- _ASSIGNED TASK_
Output only the stretch of the listing that starts at the line containing "- API Access" and ends at the line containing "1. Obtain your", reproduced exactly with both ends.

- _RECORDS SUPPLIED_
- - - -

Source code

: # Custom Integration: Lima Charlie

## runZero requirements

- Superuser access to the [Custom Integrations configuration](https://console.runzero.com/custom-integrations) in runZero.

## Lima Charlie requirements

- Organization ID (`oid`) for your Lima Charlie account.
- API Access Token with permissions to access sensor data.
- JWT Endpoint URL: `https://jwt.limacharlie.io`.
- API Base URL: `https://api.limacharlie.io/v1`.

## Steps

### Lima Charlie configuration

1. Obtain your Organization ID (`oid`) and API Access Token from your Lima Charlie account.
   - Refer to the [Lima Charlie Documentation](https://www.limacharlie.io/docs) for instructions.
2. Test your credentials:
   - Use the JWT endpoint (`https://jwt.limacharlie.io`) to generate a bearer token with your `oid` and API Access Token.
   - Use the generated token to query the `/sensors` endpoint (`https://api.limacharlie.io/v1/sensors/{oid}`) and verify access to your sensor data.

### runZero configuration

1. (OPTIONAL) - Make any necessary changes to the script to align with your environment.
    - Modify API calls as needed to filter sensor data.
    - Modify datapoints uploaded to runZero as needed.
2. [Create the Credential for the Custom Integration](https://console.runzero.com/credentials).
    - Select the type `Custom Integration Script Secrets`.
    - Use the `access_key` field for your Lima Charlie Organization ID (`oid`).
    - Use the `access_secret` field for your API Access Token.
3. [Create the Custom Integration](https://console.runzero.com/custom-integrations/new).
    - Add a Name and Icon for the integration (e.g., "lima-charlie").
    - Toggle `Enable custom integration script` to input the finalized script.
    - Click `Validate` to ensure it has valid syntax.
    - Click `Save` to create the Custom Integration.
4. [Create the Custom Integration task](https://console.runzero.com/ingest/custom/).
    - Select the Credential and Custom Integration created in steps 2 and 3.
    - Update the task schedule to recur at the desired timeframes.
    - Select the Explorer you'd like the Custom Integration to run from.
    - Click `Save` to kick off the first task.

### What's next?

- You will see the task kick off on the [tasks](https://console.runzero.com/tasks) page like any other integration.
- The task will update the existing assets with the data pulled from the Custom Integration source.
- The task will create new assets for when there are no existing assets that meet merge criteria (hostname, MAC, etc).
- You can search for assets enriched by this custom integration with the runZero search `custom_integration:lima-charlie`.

- - - -

- _RESULT FOR THIS TASK_
- API Access Token with permissions to access sensor data.
- JWT Endpoint URL: `https://jwt.limacharlie.io`.
- API Base URL: `https://api.limacharlie.io/v1`.

## Steps

### Lima Charlie configuration

1. Obtain your Organization ID (`oid`) and API Access Token from your Lima Charlie account.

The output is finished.